(Records drawn from a dataset)
====
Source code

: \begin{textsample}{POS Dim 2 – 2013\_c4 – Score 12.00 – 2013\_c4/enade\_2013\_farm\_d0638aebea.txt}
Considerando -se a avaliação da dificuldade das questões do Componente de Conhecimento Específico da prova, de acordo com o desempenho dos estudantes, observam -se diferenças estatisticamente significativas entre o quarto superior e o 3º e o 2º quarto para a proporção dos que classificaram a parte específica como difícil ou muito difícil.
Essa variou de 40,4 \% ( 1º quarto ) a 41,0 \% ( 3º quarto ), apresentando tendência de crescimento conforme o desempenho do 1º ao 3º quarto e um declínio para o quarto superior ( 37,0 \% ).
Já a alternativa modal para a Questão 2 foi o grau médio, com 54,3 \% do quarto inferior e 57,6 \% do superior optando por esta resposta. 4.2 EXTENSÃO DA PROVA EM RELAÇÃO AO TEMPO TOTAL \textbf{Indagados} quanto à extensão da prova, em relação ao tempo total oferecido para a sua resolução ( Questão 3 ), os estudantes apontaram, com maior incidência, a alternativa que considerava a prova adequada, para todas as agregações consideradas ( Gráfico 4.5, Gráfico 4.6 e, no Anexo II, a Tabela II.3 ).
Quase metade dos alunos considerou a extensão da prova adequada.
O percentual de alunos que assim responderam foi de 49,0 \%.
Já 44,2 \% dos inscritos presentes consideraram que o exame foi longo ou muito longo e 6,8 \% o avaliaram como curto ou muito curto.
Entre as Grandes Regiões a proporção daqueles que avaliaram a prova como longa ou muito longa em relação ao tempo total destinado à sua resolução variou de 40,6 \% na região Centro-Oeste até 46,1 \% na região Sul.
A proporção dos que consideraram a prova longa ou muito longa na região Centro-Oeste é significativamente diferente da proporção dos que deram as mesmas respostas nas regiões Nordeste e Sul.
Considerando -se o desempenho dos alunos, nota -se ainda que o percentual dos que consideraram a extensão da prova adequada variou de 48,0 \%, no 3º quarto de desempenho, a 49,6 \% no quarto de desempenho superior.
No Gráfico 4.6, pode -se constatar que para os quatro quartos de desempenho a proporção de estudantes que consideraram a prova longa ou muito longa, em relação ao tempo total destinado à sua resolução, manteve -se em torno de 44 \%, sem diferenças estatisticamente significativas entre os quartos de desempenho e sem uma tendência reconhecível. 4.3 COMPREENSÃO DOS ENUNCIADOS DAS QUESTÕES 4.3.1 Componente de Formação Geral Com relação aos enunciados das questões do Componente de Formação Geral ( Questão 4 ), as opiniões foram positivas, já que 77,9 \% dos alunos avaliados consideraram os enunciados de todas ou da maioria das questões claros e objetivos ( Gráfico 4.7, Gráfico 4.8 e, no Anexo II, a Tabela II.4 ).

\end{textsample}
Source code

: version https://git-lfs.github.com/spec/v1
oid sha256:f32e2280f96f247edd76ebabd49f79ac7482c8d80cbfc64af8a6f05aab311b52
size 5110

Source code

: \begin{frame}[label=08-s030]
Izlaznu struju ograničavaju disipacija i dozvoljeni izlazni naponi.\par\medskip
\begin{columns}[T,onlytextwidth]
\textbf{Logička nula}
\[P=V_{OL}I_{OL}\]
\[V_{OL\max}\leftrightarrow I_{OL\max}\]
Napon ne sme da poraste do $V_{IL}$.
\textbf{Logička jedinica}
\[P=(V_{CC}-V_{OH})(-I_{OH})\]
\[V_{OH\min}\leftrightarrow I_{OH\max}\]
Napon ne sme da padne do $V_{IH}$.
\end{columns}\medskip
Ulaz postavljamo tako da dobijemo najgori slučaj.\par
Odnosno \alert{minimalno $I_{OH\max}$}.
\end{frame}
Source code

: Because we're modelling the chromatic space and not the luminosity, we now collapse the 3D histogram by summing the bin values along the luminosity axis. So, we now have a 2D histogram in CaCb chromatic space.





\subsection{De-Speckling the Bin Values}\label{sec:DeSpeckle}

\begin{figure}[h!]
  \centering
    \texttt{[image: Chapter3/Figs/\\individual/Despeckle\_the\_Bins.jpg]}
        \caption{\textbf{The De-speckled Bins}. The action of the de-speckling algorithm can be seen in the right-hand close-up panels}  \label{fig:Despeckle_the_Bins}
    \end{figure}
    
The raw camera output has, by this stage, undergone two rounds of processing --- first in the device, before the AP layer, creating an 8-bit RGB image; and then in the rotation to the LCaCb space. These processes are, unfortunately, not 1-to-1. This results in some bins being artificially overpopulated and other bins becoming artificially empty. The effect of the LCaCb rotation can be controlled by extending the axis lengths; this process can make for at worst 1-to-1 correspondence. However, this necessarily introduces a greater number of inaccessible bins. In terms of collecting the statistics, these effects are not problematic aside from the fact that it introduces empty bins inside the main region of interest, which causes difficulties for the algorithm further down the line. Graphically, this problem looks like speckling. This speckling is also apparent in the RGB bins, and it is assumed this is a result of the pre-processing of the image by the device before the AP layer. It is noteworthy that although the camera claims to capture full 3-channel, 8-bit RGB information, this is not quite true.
====
* Directions for this task *
Leaving nothing out, print each line above exactly.

* Exercise solution *
Source code

: \begin{textsample}{POS Dim 2 – 2013\_c4 – Score 12.00 – 2013\_c4/enade\_2013\_farm\_d0638aebea.txt}
Considerando -se a avaliação da dificuldade das questões do Componente de Conhecimento Específico da prova, de acordo com o desempenho dos estudantes, observam -se diferenças estatisticamente significativas entre o quarto superior e o 3º e o 2º quarto para a proporção dos que classificaram a parte específica como difícil ou muito difícil.
Essa variou de 40,4 \% ( 1º quarto ) a 41,0 \% ( 3º quarto ), apresentando tendência de crescimento conforme o desempenho do 1º ao 3º quarto e um declínio para o quarto superior ( 37,0 \% ).
Já a alternativa modal para a Questão 2 foi o grau médio, com 54,3 \% do quarto inferior e 57,6 \% do superior optando por esta resposta. 4.2 EXTENSÃO DA PROVA EM RELAÇÃO AO TEMPO TOTAL \textbf{Indagados} quanto à extensão da prova, em relação ao tempo total oferecido para a sua resolução ( Questão 3 ), os estudantes apontaram, com maior incidência, a alternativa que considerava a prova adequada, para todas as agregações consideradas ( Gráfico 4.5, Gráfico 4.6 e, no Anexo II, a Tabela II.3 ).
Quase metade dos alunos considerou a extensão da prova adequada.
O percentual de alunos que assim responderam foi de 49,0 \%.
Já 44,2 \% dos inscritos presentes consideraram que o exame foi longo ou muito longo e 6,8 \% o avaliaram como curto ou muito curto.
Entre as Grandes Regiões a proporção daqueles que avaliaram a prova como longa ou muito longa em relação ao tempo total destinado à sua resolução variou de 40,6 \% na região Centro-Oeste até 46,1 \% na região Sul.
A proporção dos que consideraram a prova longa ou muito longa na região Centro-Oeste é significativamente diferente da proporção dos que deram as mesmas respostas nas regiões Nordeste e Sul.
Considerando -se o desempenho dos alunos, nota -se ainda que o percentual dos que consideraram a extensão da prova adequada variou de 48,0 \%, no 3º quarto de desempenho, a 49,6 \% no quarto de desempenho superior.
No Gráfico 4.6, pode -se constatar que para os quatro quartos de desempenho a proporção de estudantes que consideraram a prova longa ou muito longa, em relação ao tempo total destinado à sua resolução, manteve -se em torno de 44 \%, sem diferenças estatisticamente significativas entre os quartos de desempenho e sem uma tendência reconhecível. 4.3 COMPREENSÃO DOS ENUNCIADOS DAS QUESTÕES 4.3.1 Componente de Formação Geral Com relação aos enunciados das questões do Componente de Formação Geral ( Questão 4 ), as opiniões foram positivas, já que 77,9 \% dos alunos avaliados consideraram os enunciados de todas ou da maioria das questões claros e objetivos ( Gráfico 4.7, Gráfico 4.8 e, no Anexo II, a Tabela II.4 ).

\end{textsample}
Source code

: version https://git-lfs.github.com/spec/v1
oid sha256:f32e2280f96f247edd76ebabd49f79ac7482c8d80cbfc64af8a6f05aab311b52
size 5110

Source code

: \begin{frame}[label=08-s030]
Izlaznu struju ograničavaju disipacija i dozvoljeni izlazni naponi.\par\medskip
\begin{columns}[T,onlytextwidth]
\textbf{Logička nula}
\[P=V_{OL}I_{OL}\]
\[V_{OL\max}\leftrightarrow I_{OL\max}\]
Napon ne sme da poraste do $V_{IL}$.
\textbf{Logička jedinica}
\[P=(V_{CC}-V_{OH})(-I_{OH})\]
\[V_{OH\min}\leftrightarrow I_{OH\max}\]
Napon ne sme da padne do $V_{IH}$.
\end{columns}\medskip
Ulaz postavljamo tako da dobijemo najgori slučaj.\par
Odnosno \alert{minimalno $I_{OH\max}$}.
\end{frame}
Source code

: Because we're modelling the chromatic space and not the luminosity, we now collapse the 3D histogram by summing the bin values along the luminosity axis. So, we now have a 2D histogram in CaCb chromatic space.





\subsection{De-Speckling the Bin Values}\label{sec:DeSpeckle}

\begin{figure}[h!]
  \centering
    \texttt{[image: Chapter3/Figs/\\individual/Despeckle\_the\_Bins.jpg]}
        \caption{\textbf{The De-speckled Bins}. The action of the de-speckling algorithm can be seen in the right-hand close-up panels}  \label{fig:Despeckle_the_Bins}
    \end{figure}
    
The raw camera output has, by this stage, undergone two rounds of processing --- first in the device, before the AP layer, creating an 8-bit RGB image; and then in the rotation to the LCaCb space. These processes are, unfortunately, not 1-to-1. This results in some bins being artificially overpopulated and other bins becoming artificially empty. The effect of the LCaCb rotation can be controlled by extending the axis lengths; this process can make for at worst 1-to-1 correspondence. However, this necessarily introduces a greater number of inaccessible bins. In terms of collecting the statistics, these effects are not problematic aside from the fact that it introduces empty bins inside the main region of interest, which causes difficulties for the algorithm further down the line. Graphically, this problem looks like speckling. This speckling is also apparent in the RGB bins, and it is assumed this is a result of the pre-processing of the image by the device before the AP layer. It is noteworthy that although the camera claims to capture full 3-channel, 8-bit RGB information, this is not quite true.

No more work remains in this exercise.